Balıkesir Barosu seçimli olağan genel kurulu Ekim ayında yapılacak. Baro yönetiminde yer alan Avukat Keziban Kalcı Baro başkanlığına adaylığını açıkladı. 

Özellikle genç avukatların ilk yıllarda sorunlar yaşadığını bu konuda çalışmalar yapmak yanında meslektaşları arasında birlik ve beraberliği sağlamak için görev talip olduğunu söyleyen Kalcı; “Son yıllarda hukuk fakültesi sayısındaki ciddi artış, avukat sayısında da önemli bir artışı beraberinde getirdi.

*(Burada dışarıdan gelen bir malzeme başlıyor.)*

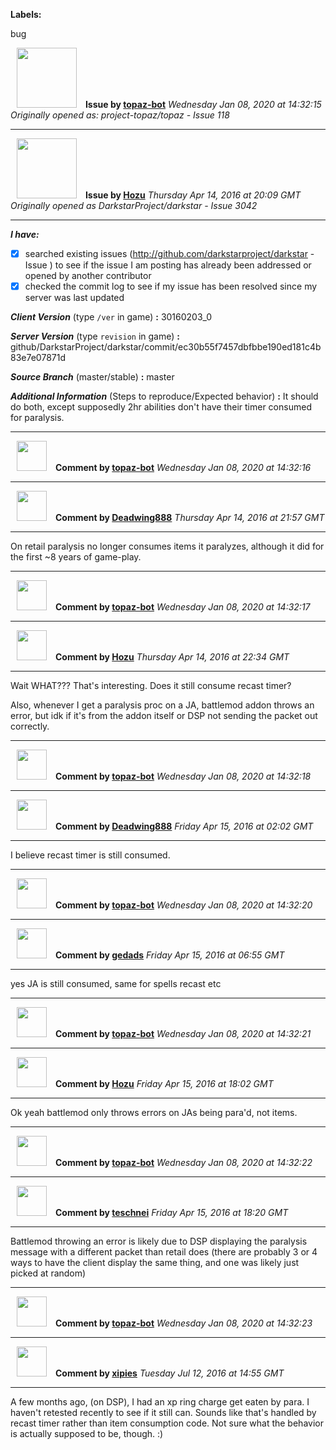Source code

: **Labels:**

bug



<a href="https://github.com/topaz-bot"><img src="https://avatars3.githubusercontent.com/u/59651103?v=4" width="96" height="96" hspace="10"></img></a> **Issue by [topaz-bot](https://github.com/topaz-bot)**
_Wednesday Jan 08, 2020 at 14:32:15_
_Originally opened as: project-topaz/topaz - Issue 118_

----

<a href="https://github.com/Hozu"><img src="https://avatars3.githubusercontent.com/u/12777366?v=4"  width="96" height="96" hspace="10"></img></a> **Issue by [Hozu](https://github.com/Hozu)**
_Thursday Apr 14, 2016 at 20:09 GMT_
_Originally opened as DarkstarProject/darkstar - Issue 3042_

----

<!-- remove space and mark with 'x' between [] -->

**_I have:_**
- [X] searched existing issues (http://github.com/darkstarproject/darkstar - Issue ) to see if the issue I am posting has already been addressed or opened by another contributor
- [X] checked the commit log to see if my issue has been resolved since my server was last updated

<!-- Issues will be closed without being looked into if the following information is missing (unless its not applicable). -->

**_Client Version_** (type `/ver` in game) **:**
30160203_0

**_Server Version_** (type `revision` in game) **:**
github/DarkstarProject/darkstar/commit/ec30b55f7457dbfbbe190ed181c4b83e7e07871d

**_Source Branch_** (master/stable) **:**
master

**_Additional Information_** (Steps to reproduce/Expected behavior) **:**
It should do both, except supposedly 2hr abilities don't have their timer consumed for paralysis.




----
<a href="https://github.com/topaz-bot"><img src="https://avatars3.githubusercontent.com/u/59651103?v=4" width="48" height="48" hspace="10"></img></a> **Comment by [topaz-bot](https://github.com/topaz-bot)**
_Wednesday Jan 08, 2020 at 14:32:16_

----

<a href="https://github.com/Deadwing888"><img src="https://avatars0.githubusercontent.com/u/12477635?v=4"  width="48" height="48" hspace="10"></img></a> **Comment by [Deadwing888](https://github.com/Deadwing888)**
_Thursday Apr 14, 2016 at 21:57 GMT_

----

On retail paralysis no longer consumes items it paralyzes, although it did for the first ~8 years of game-play.




----
<a href="https://github.com/topaz-bot"><img src="https://avatars3.githubusercontent.com/u/59651103?v=4" width="48" height="48" hspace="10"></img></a> **Comment by [topaz-bot](https://github.com/topaz-bot)**
_Wednesday Jan 08, 2020 at 14:32:17_

----

<a href="https://github.com/Hozu"><img src="https://avatars3.githubusercontent.com/u/12777366?v=4"  width="48" height="48" hspace="10"></img></a> **Comment by [Hozu](https://github.com/Hozu)**
_Thursday Apr 14, 2016 at 22:34 GMT_

----

Wait WHAT??? That's interesting. Does it still consume recast timer?

Also, whenever I get a paralysis proc on a JA, battlemod addon throws an error, but idk if it's from the addon itself or DSP not sending the packet out correctly.




----
<a href="https://github.com/topaz-bot"><img src="https://avatars3.githubusercontent.com/u/59651103?v=4" width="48" height="48" hspace="10"></img></a> **Comment by [topaz-bot](https://github.com/topaz-bot)**
_Wednesday Jan 08, 2020 at 14:32:18_

----

<a href="https://github.com/Deadwing888"><img src="https://avatars0.githubusercontent.com/u/12477635?v=4"  width="48" height="48" hspace="10"></img></a> **Comment by [Deadwing888](https://github.com/Deadwing888)**
_Friday Apr 15, 2016 at 02:02 GMT_

----

I believe recast timer is still consumed.




----
<a href="https://github.com/topaz-bot"><img src="https://avatars3.githubusercontent.com/u/59651103?v=4" width="48" height="48" hspace="10"></img></a> **Comment by [topaz-bot](https://github.com/topaz-bot)**
_Wednesday Jan 08, 2020 at 14:32:20_

----

<a href="https://github.com/gedads"><img src="https://avatars1.githubusercontent.com/u/5845173?v=4"  width="48" height="48" hspace="10"></img></a> **Comment by [gedads](https://github.com/gedads)**
_Friday Apr 15, 2016 at 06:55 GMT_

----

yes JA is still consumed, same for spells recast etc 




----
<a href="https://github.com/topaz-bot"><img src="https://avatars3.githubusercontent.com/u/59651103?v=4" width="48" height="48" hspace="10"></img></a> **Comment by [topaz-bot](https://github.com/topaz-bot)**
_Wednesday Jan 08, 2020 at 14:32:21_

----

<a href="https://github.com/Hozu"><img src="https://avatars3.githubusercontent.com/u/12777366?v=4"  width="48" height="48" hspace="10"></img></a> **Comment by [Hozu](https://github.com/Hozu)**
_Friday Apr 15, 2016 at 18:02 GMT_

----

Ok yeah battlemod only throws errors on JAs being para'd, not items.




----
<a href="https://github.com/topaz-bot"><img src="https://avatars3.githubusercontent.com/u/59651103?v=4" width="48" height="48" hspace="10"></img></a> **Comment by [topaz-bot](https://github.com/topaz-bot)**
_Wednesday Jan 08, 2020 at 14:32:22_

----

<a href="https://github.com/teschnei"><img src="https://avatars3.githubusercontent.com/u/1149183?v=4"  width="48" height="48" hspace="10"></img></a> **Comment by [teschnei](https://github.com/teschnei)**
_Friday Apr 15, 2016 at 18:20 GMT_

----

Battlemod throwing an error is likely due to DSP displaying the paralysis message with a different packet than retail does (there are probably 3 or 4 ways to have the client display the same thing, and one was likely just picked at random)




----
<a href="https://github.com/topaz-bot"><img src="https://avatars3.githubusercontent.com/u/59651103?v=4" width="48" height="48" hspace="10"></img></a> **Comment by [topaz-bot](https://github.com/topaz-bot)**
_Wednesday Jan 08, 2020 at 14:32:23_

----

<a href="https://github.com/xipies"><img src="https://avatars3.githubusercontent.com/u/7948457?v=4"  width="48" height="48" hspace="10"></img></a> **Comment by [xipies](https://github.com/xipies)**
_Tuesday Jul 12, 2016 at 14:55 GMT_

----

A few months ago, (on DSP), I had an xp ring charge get eaten by para. I haven't retested recently to see if it still can. Sounds like that's handled by recast timer rather than item consumption code. Not sure what the behavior is actually supposed to be, though. :)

Fakülte eğitiminin niteliğinden filan bahsedecek veya o konulara girecek değiliz elbet. Bunlar gerek siyaset arenasında, gerekse Türkiye Barolar Birliği’nin çalışma alanında kendine çokça yer buluyor.

Mesleki sorunlarımızın ciddi bir bölümü siyaset eliyle çözülebilecek sorunlar.

Elbette bu anlamda Birliğimizin bu çalışmalarına en büyük katkıyı sağlamak için çalışacağız.

 

GENÇ AVUKATLAR GELECEK KAYGISI YAŞIYOR

Artık karşımızda 0-5 yıl kıdeme sahip dev bir meslektaş kitlesinin olduğunun herkes farkına vardı. Bu kitleye hitap etmeden, hiçbir şeyin yapılamayacağı gerçeğini iyi okumak lazım.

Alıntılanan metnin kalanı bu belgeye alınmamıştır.